_Problem description_. Of the entries below, copy only those lines that contain the word "WebAssembly".

_Material for the task_.
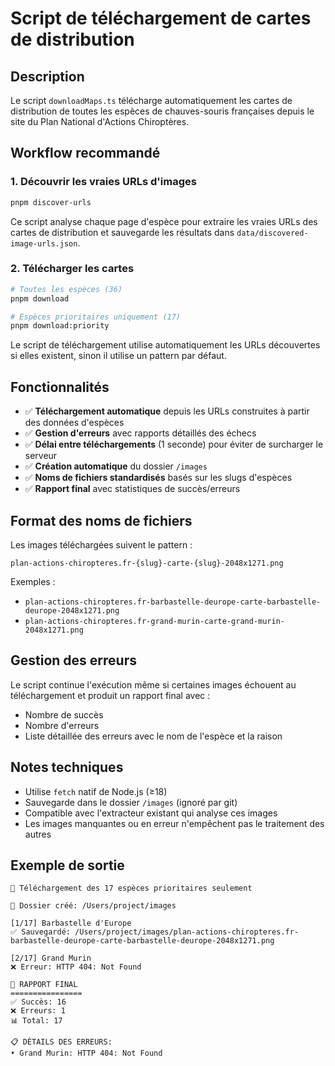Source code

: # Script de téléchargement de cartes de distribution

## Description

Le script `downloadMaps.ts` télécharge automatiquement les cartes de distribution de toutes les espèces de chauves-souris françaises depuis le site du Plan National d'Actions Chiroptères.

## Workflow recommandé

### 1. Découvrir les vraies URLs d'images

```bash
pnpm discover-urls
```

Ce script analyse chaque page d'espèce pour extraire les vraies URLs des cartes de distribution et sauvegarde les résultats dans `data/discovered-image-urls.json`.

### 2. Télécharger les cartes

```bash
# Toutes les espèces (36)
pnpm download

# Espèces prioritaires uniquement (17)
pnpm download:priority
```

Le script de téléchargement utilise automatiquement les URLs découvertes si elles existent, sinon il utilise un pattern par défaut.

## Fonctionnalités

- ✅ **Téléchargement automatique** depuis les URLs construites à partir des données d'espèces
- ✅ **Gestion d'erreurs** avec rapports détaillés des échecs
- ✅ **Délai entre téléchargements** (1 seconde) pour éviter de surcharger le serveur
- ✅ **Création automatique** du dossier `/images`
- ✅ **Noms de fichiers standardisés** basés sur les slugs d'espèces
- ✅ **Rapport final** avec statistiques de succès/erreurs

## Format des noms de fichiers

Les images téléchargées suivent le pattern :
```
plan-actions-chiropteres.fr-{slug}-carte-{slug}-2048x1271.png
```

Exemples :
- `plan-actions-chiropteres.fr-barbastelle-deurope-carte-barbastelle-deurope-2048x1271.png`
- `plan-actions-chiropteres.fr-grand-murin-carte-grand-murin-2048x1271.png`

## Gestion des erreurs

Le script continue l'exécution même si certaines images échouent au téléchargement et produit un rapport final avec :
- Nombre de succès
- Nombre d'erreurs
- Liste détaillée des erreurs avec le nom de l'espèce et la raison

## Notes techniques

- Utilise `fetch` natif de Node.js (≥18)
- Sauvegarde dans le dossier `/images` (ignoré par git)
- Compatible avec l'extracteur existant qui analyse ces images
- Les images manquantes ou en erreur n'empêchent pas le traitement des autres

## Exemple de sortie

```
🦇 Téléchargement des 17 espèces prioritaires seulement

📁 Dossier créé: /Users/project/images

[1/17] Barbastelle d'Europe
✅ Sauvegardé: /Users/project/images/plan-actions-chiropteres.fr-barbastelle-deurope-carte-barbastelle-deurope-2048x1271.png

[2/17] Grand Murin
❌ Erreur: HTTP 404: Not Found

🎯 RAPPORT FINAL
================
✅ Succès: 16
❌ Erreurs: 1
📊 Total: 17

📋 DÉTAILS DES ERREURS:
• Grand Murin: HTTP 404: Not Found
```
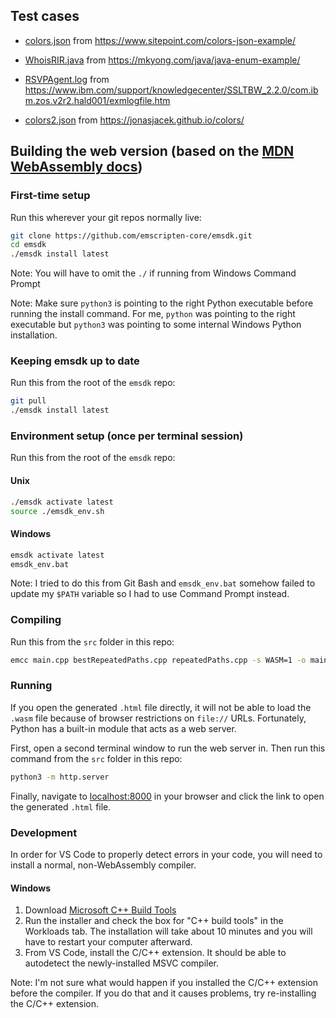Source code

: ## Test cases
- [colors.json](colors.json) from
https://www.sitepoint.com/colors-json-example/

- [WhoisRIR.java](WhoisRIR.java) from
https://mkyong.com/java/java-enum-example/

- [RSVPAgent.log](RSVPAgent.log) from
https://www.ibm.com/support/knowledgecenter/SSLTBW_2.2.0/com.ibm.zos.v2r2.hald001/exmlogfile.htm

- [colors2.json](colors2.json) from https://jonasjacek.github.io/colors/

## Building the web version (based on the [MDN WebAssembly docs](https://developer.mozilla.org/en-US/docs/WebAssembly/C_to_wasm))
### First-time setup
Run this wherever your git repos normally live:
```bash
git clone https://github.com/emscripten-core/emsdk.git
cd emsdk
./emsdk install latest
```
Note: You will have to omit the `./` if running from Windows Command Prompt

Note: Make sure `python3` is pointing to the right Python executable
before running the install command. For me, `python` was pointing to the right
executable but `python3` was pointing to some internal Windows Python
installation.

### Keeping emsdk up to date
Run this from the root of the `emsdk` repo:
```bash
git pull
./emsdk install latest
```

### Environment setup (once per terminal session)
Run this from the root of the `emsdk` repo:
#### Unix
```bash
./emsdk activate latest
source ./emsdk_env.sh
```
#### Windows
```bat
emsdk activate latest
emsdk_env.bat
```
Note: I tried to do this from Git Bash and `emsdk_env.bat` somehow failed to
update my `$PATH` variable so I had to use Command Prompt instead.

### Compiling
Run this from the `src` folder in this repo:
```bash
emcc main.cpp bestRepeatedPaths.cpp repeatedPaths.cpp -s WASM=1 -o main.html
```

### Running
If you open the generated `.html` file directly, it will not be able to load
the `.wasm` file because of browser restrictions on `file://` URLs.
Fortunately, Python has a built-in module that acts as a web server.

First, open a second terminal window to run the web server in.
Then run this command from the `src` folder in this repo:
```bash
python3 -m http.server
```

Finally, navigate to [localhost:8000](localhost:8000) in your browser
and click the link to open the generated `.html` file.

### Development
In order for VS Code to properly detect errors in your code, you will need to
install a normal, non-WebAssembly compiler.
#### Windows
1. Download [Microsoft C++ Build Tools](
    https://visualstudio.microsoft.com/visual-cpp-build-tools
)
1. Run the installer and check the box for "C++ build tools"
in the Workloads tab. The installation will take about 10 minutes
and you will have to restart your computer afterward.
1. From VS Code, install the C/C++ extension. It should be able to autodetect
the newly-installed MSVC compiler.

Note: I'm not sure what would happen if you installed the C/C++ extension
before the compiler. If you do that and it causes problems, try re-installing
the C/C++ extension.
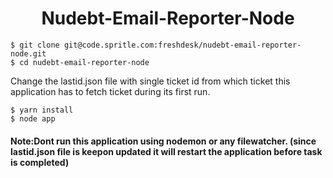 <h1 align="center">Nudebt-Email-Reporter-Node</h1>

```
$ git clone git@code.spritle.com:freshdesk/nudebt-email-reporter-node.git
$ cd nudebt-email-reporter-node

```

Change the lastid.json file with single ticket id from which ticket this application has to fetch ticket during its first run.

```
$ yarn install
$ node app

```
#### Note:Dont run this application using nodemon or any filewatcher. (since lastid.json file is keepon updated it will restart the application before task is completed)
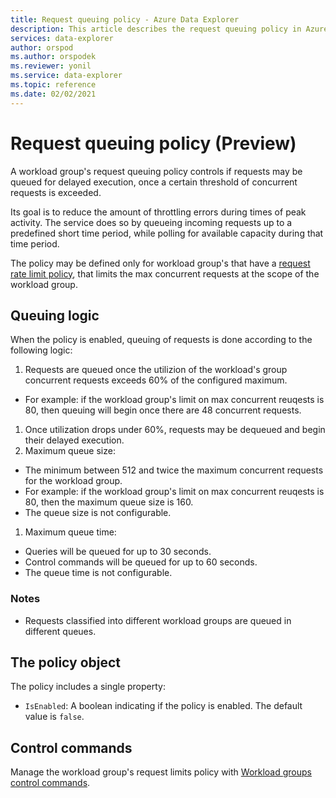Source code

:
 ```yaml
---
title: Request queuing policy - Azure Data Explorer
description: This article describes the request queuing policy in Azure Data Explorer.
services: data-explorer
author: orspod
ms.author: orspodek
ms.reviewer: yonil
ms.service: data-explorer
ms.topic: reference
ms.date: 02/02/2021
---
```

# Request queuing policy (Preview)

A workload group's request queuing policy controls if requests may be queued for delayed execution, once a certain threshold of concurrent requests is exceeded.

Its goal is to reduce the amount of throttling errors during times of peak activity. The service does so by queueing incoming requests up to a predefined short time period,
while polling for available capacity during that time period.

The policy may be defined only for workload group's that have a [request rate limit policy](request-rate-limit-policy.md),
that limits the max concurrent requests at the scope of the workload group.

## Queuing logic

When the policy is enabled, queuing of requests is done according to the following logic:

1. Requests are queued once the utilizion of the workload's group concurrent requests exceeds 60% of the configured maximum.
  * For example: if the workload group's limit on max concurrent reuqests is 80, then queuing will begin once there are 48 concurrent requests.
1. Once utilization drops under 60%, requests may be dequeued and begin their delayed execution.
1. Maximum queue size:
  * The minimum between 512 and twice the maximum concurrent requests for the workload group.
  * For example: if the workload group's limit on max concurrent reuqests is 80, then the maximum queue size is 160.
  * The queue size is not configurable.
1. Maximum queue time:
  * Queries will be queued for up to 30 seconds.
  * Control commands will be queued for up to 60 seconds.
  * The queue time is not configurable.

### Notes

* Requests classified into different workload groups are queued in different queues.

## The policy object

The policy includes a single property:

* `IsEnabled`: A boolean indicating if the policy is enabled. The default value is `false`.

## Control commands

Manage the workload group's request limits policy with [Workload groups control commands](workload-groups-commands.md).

_Completed task_.
## Building the web version (based on the [MDN WebAssembly docs](https://developer.mozilla.org/en-US/docs/WebAssembly/C_to_wasm))
install a normal, non-WebAssembly compiler.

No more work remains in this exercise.